CNS Canada — Western Canadian hog farmers are facing an uncertain future from a marketing perspective heading into 2015, with a number of factors on both the supply and demand sides of the equation that could swing prices one way or the other.
“After a very profitable 2014… we’re at pivot point,” said Tyler Fulton, director of risk management with Hams Marketing Services.
The PED (porcine epidemic diarrhea) virus, and the resulting decline in hog supplies in North America, was behind much of the strength over the past year, he said.
Reported PED cases in the U.S. have moved up slightly in recent weeks, but instances of the virus are still running well behind the levels seen at this time a year ago. “I think that’s an indication that the effect from the disease will be muted, compared to year-ago levels,” said Fulton.
Meanwhile, other factors at play on the supply side have been camouflaged by the ongoing effect of PED. Fulton said there was talk in the industry about growth in the U.S. breeding herd, with upward of 100,000 more sows coming on stream within the next year.
Together with productivity gains that haven’t been detected due to losses from PED, Fulton said there was solid evidence suggesting there will be a significant increase in the hog supply by midsummer 2015.
Decline in beef
On the demand side, the beneficial effect of extremely high beef prices has favoured pork over the past 10 months, said Fulton. However, the beef market has declined recently and if that decline in beef continues, it would weigh on the pork sector as well.
Also on the demand front, the U.S. economy is looking relatively strong and consumers will conceivably have more disposable income given the latest weakness in crude oil. Fulton said both factors would be supportive for demand for red meat.
The weaker Canadian dollar was another favourable factor for Canadian hog producers.
All of these things, independently, are big features, and could create price swings of up to 15 per cent by themselves, said Fulton. “If everything aligned, we could be looking at really volatile markets with 30 to 40 per cent price moves,” he added.

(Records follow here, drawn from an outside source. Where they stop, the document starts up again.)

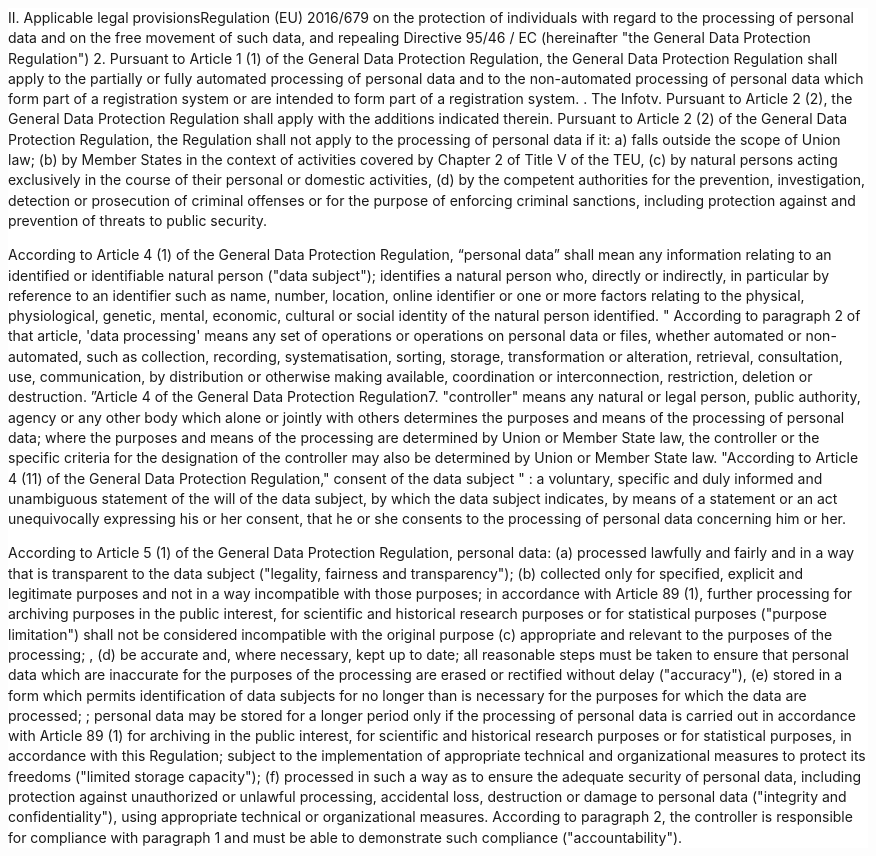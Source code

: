 II. Applicable legal provisionsRegulation (EU) 2016/679 on the protection of individuals with regard to the processing of personal data and on the free movement of such data, and repealing Directive 95/46 / EC (hereinafter "the General Data Protection Regulation") 2. Pursuant to Article 1 (1) of the General Data Protection Regulation, the General Data Protection Regulation shall apply to the partially or fully automated processing of personal data and to the non-automated processing of personal data which form part of a registration system or are intended to form part of a registration system. . The Infotv. Pursuant to Article 2 (2), the General Data Protection Regulation shall apply with the additions indicated therein. Pursuant to Article 2 (2) of the General Data Protection Regulation, the Regulation shall not apply to the processing of personal data if it: a) falls outside the scope of Union law; (b) by Member States in the context of activities covered by Chapter 2 of Title V of the TEU, (c) by natural persons acting exclusively in the course of their personal or domestic activities, (d) by the competent authorities for the prevention, investigation, detection or prosecution of criminal offenses or for the purpose of enforcing criminal sanctions, including protection against and prevention of threats to public security.

According to Article 4 (1) of the General Data Protection Regulation, “personal data” shall mean any information relating to an identified or identifiable natural person ("data subject"); identifies a natural person who, directly or indirectly, in particular by reference to an identifier such as name, number, location, online identifier or one or more factors relating to the physical, physiological, genetic, mental, economic, cultural or social identity of the natural person identified. " According to paragraph 2 of that article, 'data processing' means any set of operations or operations on personal data or files, whether automated or non-automated, such as collection, recording, systematisation, sorting, storage, transformation or alteration, retrieval, consultation, use, communication, by distribution or otherwise making available, coordination or interconnection, restriction, deletion or destruction. ”Article 4 of the General Data Protection Regulation7. "controller" means any natural or legal person, public authority, agency or any other body which alone or jointly with others determines the purposes and means of the processing of personal data; where the purposes and means of the processing are determined by Union or Member State law, the controller or the specific criteria for the designation of the controller may also be determined by Union or Member State law. "According to Article 4 (11) of the General Data Protection Regulation," consent of the data subject " : a voluntary, specific and duly informed and unambiguous statement of the will of the data subject, by which the data subject indicates, by means of a statement or an act unequivocally expressing his or her consent, that he or she consents to the processing of personal data concerning him or her.

According to Article 5 (1) of the General Data Protection Regulation, personal data:
(a) processed lawfully and fairly and in a way that is transparent to the data subject ("legality, fairness and transparency"); (b) collected only for specified, explicit and legitimate purposes and not in a way incompatible with those purposes; in accordance with Article 89 (1), further processing for archiving purposes in the public interest, for scientific and historical research purposes or for statistical purposes ("purpose limitation") shall not be considered incompatible with the original purpose (c) appropriate and relevant to the purposes of the processing; , (d) be accurate and, where necessary, kept up to date; all reasonable steps must be taken to ensure that personal data which are inaccurate for the purposes of the processing are erased or rectified without delay ("accuracy"), (e) stored in a form which permits identification of data subjects for no longer than is necessary for the purposes for which the data are processed; ; personal data may be stored for a longer period only if the processing of personal data is carried out in accordance with Article 89 (1) for archiving in the public interest, for scientific and historical research purposes or for statistical purposes, in accordance with this Regulation; subject to the implementation of appropriate technical and organizational measures to protect its freedoms ("limited storage capacity");
(f) processed in such a way as to ensure the adequate security of personal data, including protection against unauthorized or unlawful processing, accidental loss, destruction or damage to personal data ("integrity and confidentiality"), using appropriate technical or organizational measures. According to paragraph 2, the controller is responsible for compliance with paragraph 1 and must be able to demonstrate such compliance ("accountability").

“It could go both ways — it could go higher or lower.”
This past year, he said, “the question was ‘Will we have good prices, or will we have phenomenal prices?’… Now there is the potential for us to be looking at unprofitable hog production at this time next year.”
That’s a bit of a stretch, he said, “but if things were to align the wrong way, it’s a possibility.”
— Phil Franz-Warkentin writes for Commodity News Service Canada, a Winnipeg company specializing in grain and commodity market reporting.